I learnt what you call of Vieta’s formulas as Girard equations…..I found out that it was Girard that proved the general theorem and Vietas theorem was proved for positive roots only….so in this case, I think that you should call Girard equation and not Vieta’s formula….what do you think?

On peut éliminer rapidement le cas r=1: puisque la somme des racines est 1, les deux autres racines sont opposées ; ce qui est en contradiction avec le résultat sur les signes à savoir qu’une seule racine est positive.

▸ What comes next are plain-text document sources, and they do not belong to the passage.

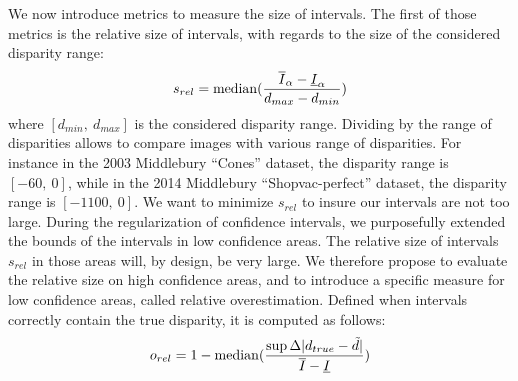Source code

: We now introduce metrics to measure the size of intervals. The first of those metrics is the relative size of intervals, with regards to the size of the considered disparity range:
\begin{align}\label{eq:relative_size_disparity}
    s_{rel}=\operatorname*{median}(\dfrac{\overline{I}_\alpha-\underline{I}_\alpha}{d_{max}-d_{min}})
\end{align}
where $[d_{min}, ~d_{max}]$ is the considered disparity range. Dividing by the range of disparities allows to compare images with various range of disparities. For instance in the 2003 Middlebury ``Cones'' dataset, the disparity range is $[-60, ~0]$, while in the 2014 Middlebury ``Shopvac-perfect'' dataset, the disparity range is $[-1100, ~0]$. We want to minimize $s_{rel}$ to insure our intervals are not too large. During the regularization of confidence intervals, we purposefully extended the bounds of the intervals in low confidence areas. The relative size of intervals $s_{rel}$ in those areas will, by design, be very large. We therefore propose to evaluate the relative size on high confidence areas, and to introduce a specific measure for low confidence areas, called relative overestimation. Defined when intervals correctly contain the true disparity, it is computed as follows:
\begin{align}
    o_{rel}=1-\operatorname*{median}(\dfrac{\sup\Delta|d_{true}-\tilde{d}|}{\overline{I}-\underline{I}})\label{eq:relative_overestimation_disparity}
\end{align}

Nahh, this is total brain confusion for me, I'll learn it later when im in class 9 or 10 and me in 8 now

Day 3 of asking newton sir to restart making videos on integrals

perfect

(a,n) = (-4,2) works also

Bonjour mon professeur

What's done if n is not a natural number? If n= 1/2.. Vietas does not works.

Thanks for the inspirations!

3:58 I think you forgot to put the link in the description :3

First thing I did was to set x = 1, to note that 1 - 1 + a - 2^n = 0, so a = 2^n. Yet you determined a = -10. What is wrong here?

This problem is simple ... took me about 2--3 minutes to solve it mentally, without writing anything.